Wilbur Wright to Octave Chanute

Dayton, August 16, 1905

Your letter of the 9th has been received. I am very much surprised that Dr. Barton should have attempted an ascension in so high a wind. Disaster might naturally be expected.

In the accounts I have seen of the Montgomery catastrophe, there are so many more facts going to prove that the trouble was not due to a broken spar than there are in support of that theory, that I cannot believe the trouble due to that cause. I believe that if another machine were built and the same "deep dive" described in the accounts were attempted the result would be the same. In the account published in the Ill. Aero. Mitt. for August (written before the accident), Mr. Montgomery is quoted as saying that he had been warning the operator to avoid high speed. He seems to have had at least a dim idea that there was danger along that line. I am sure there was.

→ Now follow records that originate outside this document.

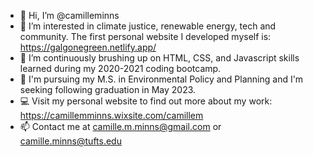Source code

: - 👋 Hi, I’m @camilleminns
- 👀 I’m interested in climate justice, renewable energy, tech and community. The first personal website I developed myself is: https://galgonegreen.netlify.app/
- 🌱 I’m continuously brushing up on HTML, CSS, and Javascript skills learned during my 2020-2021 coding bootcamp.
- 💞️ I'm pursuing my M.S. in Environmental Policy and Planning and I'm seeking following graduation in May 2023.
- 💻 Visit my personal website to find out more about my work: https://camillemminns.wixsite.com/camillem
- 📫 Contact me at camille.m.minns@gmail.com or camille.minns@tufts.edu

<!---
camilleminns/camilleminns is a ✨ special ✨ repository because its `README.md` (this file) appears on your GitHub profile.
You can click the Preview link to take a look at your changes.
--->
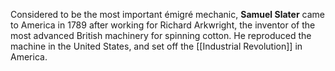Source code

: Considered to be the most important émigré mechanic, **Samuel Slater** came to America in 1789 after working for Richard Arkwright, the inventor of the most advanced British machinery for spinning cotton. He reproduced the machine in the United States, and set off the [[Industrial Revolution]] in America.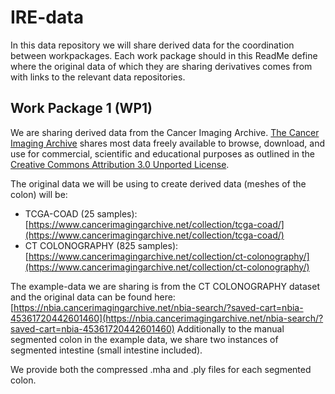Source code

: # IRE-data

In this data repository we will share derived data for the coordination between workpackages. Each work package should in this ReadMe define where the original data of which they are sharing derivatives comes from with links to the relevant data repositories.

## Work Package 1 (WP1)

We are sharing derived data from the Cancer Imaging Archive. [The Cancer Imaging Archive](https://www.cancerimagingarchive.net/) shares most data freely available to browse, download, and use for commercial, scientific and educational purposes as outlined in the [Creative Commons Attribution 3.0 Unported License](https://creativecommons.org/licenses/by/3.0/). 

The original data we will be using to create derived data (meshes of the colon) will be:
- TCGA-COAD (25 samples): [https://www.cancerimagingarchive.net/collection/tcga-coad/](https://www.cancerimagingarchive.net/collection/tcga-coad/)
- CT COLONOGRAPHY (825 samples): [https://www.cancerimagingarchive.net/collection/ct-colonography/](https://www.cancerimagingarchive.net/collection/ct-colonography/)

The example-data we are sharing is from the CT COLONOGRAPHY dataset and the original data can be found here:
[https://nbia.cancerimagingarchive.net/nbia-search/?saved-cart=nbia-45361720442601460](https://nbia.cancerimagingarchive.net/nbia-search/?saved-cart=nbia-45361720442601460)
Additionally to the manual segmented colon in the example data, we share two instances of segmented intestine (small intestine included).

We provide both the compressed .mha and .ply files for each segmented colon.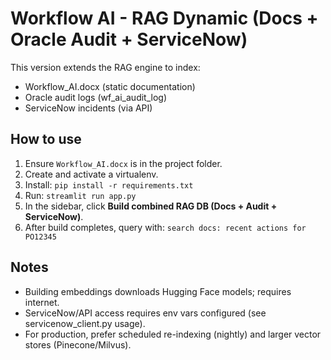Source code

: # Workflow AI - RAG Dynamic (Docs + Oracle Audit + ServiceNow)

This version extends the RAG engine to index:
- Workflow_AI.docx (static documentation)
- Oracle audit logs (wf_ai_audit_log)
- ServiceNow incidents (via API)

## How to use
1. Ensure `Workflow_AI.docx` is in the project folder.
2. Create and activate a virtualenv.
3. Install: `pip install -r requirements.txt`
4. Run: `streamlit run app.py`
5. In the sidebar, click **Build combined RAG DB (Docs + Audit + ServiceNow)**.
6. After build completes, query with: `search docs: recent actions for PO12345`

## Notes
- Building embeddings downloads Hugging Face models; requires internet.
- ServiceNow/API access requires env vars configured (see servicenow_client.py usage).
- For production, prefer scheduled re-indexing (nightly) and larger vector stores (Pinecone/Milvus).
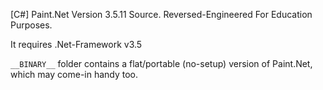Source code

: [C#] Paint.Net Version 3.5.11 Source.
Reversed-Engineered For Education Purposes.

It requires .Net-Framework v3.5

`__BINARY__` folder contains a flat/portable (no-setup) version of Paint.Net, which may come-in handy too.

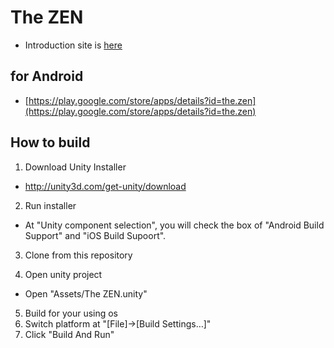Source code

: # The ZEN

* Introduction site is [here](https://2016.spaceappschallenge.org/challenges/mars/space-recreation/projects/the-zen)

## for Android
* [https://play.google.com/store/apps/details?id=the.zen](https://play.google.com/store/apps/details?id=the.zen)

## How to build

1. Download Unity Installer
  * http://unity3d.com/get-unity/download

2. Run installer
  * At "Unity component selection", you will check the box of "Android Build Support" and "iOS Build Supoort".

3. Clone from this repository

4. Open unity project
  * Open "Assets/The ZEN.unity"

5. Build for your using os
  1. Switch platform at "[File]→[Build Settings…]"
  2. Click "Build And Run"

We had a letter from Dr. Spratt about a month ago but except that he reports himself well and that he has made a discovery of importance we have not yet been able to make head nor tail of it. We will have to give up the puzzle and write to him for the answer, I guess.

The incredulity of Capt. Ferber is very natural under the circumstances but we cannot do much to relieve it, without entering into explanations covering matters we wish to avoid at present. Consequently we can only say that we do not wish to make any statement until we are ready to explain everything. We ourselves had a letter from Capt. Ferber some two months ago which is not yet answered. He wished to buy a machine of us. There are several matters yet to be decided before we make reply.

Owing to daily rains we have had no chance to try the machine yet. It is clear now, but over a large part of the meadow we can get about only by jumping from hummock to hummock, the level ground being under water. It will probably be several days before we can do anything.

Mr. Feight who lives on the corner next door to us died yesterday. He was already living there when we moved into our home beside him more than thirty four years ago.